Lo peor no era solo eso, Doradal no es un caso aislado, la cultura narco ha calado tanto en la sociedad antioqueña que exacerbo ciertos tipos de conductas en sus mujeres y hombres. El sueño de ser gatillero y empezar a escalar en la pirámide criminal sigue siendo el “colombian dream”, asimismo es el ponerse tetas y operarse toda para levantarse al susodicho lavaperros y agarrarlo verdecito, o apuntarle al capo y esperar que se enamore, todo dentro de la misma sociedad. Y es que esta cultura narco no nos toca solo en el centro del país, en Cali, Bogotá, Pasto, Barranquilla y todas las ciudades donde han pasado tiempo los narcotraficantes y sus dólares llenos de sangre han manchado a la sociedad colombiana, nuestra pseudo nobleza criolla se encuentra tan untada de criminales que ni siquiera ellos son capaces de apuntar con el dedo, solo el de a pie es el que vive limpio. Casos como los del “papero” y el club el nogal pululan por nuestra sociedad que de cierta forma los adula y sueña con ser como ellos; es por eso mismo que no me extraña que una persona con vínculos cercanos al cartel de Medellín y a los paramilitares haya sido presidente y reelecto. Es tan triste nuestra idiosincrasia que de cierta forma todos somos como el mesero del restaurante estamos esperando aquel personaje lleno de dinero para, ahí sí, demostrar nuestra valía, y apuntarnos en una carrera hacia el éxito fácil y sin esfuerzo.

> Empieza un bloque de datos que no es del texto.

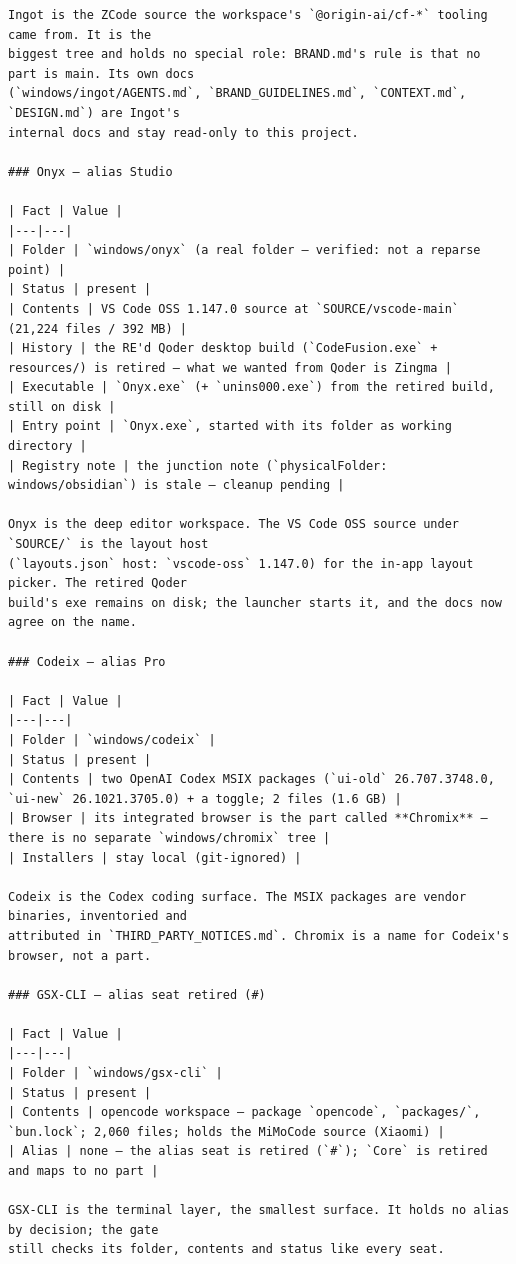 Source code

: \begin{Verbatim}[breaklines,breakanywhere,fontsize=\footnotesize]
Ingot is the ZCode source the workspace's `@origin-ai/cf-*` tooling came from. It is the
biggest tree and holds no special role: BRAND.md's rule is that no part is main. Its own docs
(`windows/ingot/AGENTS.md`, `BRAND_GUIDELINES.md`, `CONTEXT.md`, `DESIGN.md`) are Ingot's
internal docs and stay read-only to this project.

### Onyx — alias Studio

| Fact | Value |
|---|---|
| Folder | `windows/onyx` (a real folder — verified: not a reparse point) |
| Status | present |
| Contents | VS Code OSS 1.147.0 source at `SOURCE/vscode-main` (21,224 files / 392 MB) |
| History | the RE'd Qoder desktop build (`CodeFusion.exe` + resources/) is retired — what we wanted from Qoder is Zingma |
| Executable | `Onyx.exe` (+ `unins000.exe`) from the retired build, still on disk |
| Entry point | `Onyx.exe`, started with its folder as working directory |
| Registry note | the junction note (`physicalFolder: windows/obsidian`) is stale — cleanup pending |

Onyx is the deep editor workspace. The VS Code OSS source under `SOURCE/` is the layout host
(`layouts.json` host: `vscode-oss` 1.147.0) for the in-app layout picker. The retired Qoder
build's exe remains on disk; the launcher starts it, and the docs now agree on the name.

### Codeix — alias Pro

| Fact | Value |
|---|---|
| Folder | `windows/codeix` |
| Status | present |
| Contents | two OpenAI Codex MSIX packages (`ui-old` 26.707.3748.0, `ui-new` 26.1021.3705.0) + a toggle; 2 files (1.6 GB) |
| Browser | its integrated browser is the part called **Chromix** — there is no separate `windows/chromix` tree |
| Installers | stay local (git-ignored) |

Codeix is the Codex coding surface. The MSIX packages are vendor binaries, inventoried and
attributed in `THIRD_PARTY_NOTICES.md`. Chromix is a name for Codeix's browser, not a part.

### GSX-CLI — alias seat retired (#)

| Fact | Value |
|---|---|
| Folder | `windows/gsx-cli` |
| Status | present |
| Contents | opencode workspace — package `opencode`, `packages/`, `bun.lock`; 2,060 files; holds the MiMoCode source (Xiaomi) |
| Alias | none — the alias seat is retired (`#`); `Core` is retired and maps to no part |

GSX-CLI is the terminal layer, the smallest surface. It holds no alias by decision; the gate
still checks its folder, contents and status like every seat.


\end{Verbatim}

La mentalidad enana que dejaron los narcos en nuestro país es lo que ha explotado en nuestras caras miles de veces, la misma que nos ha mantenido en una guerra durante más de 50 año, que ha llevado a masacres y que ha mantenido en el poder a cierto grupo, el narcotráfico nos hizo un daño terrible, el daño terrible que hace la plata fácil a quien se acostumbra a obtenerla de esa forma. Y es que el facilismo colombiano no es algo de que enorgullecerse, sino algo que deberíamos erradicar, pero debido a su inmediatez y a la falta de visión nos ha llevado a mantener dentro de nuestra cultura cosas vergonzosas como orgullos patrios.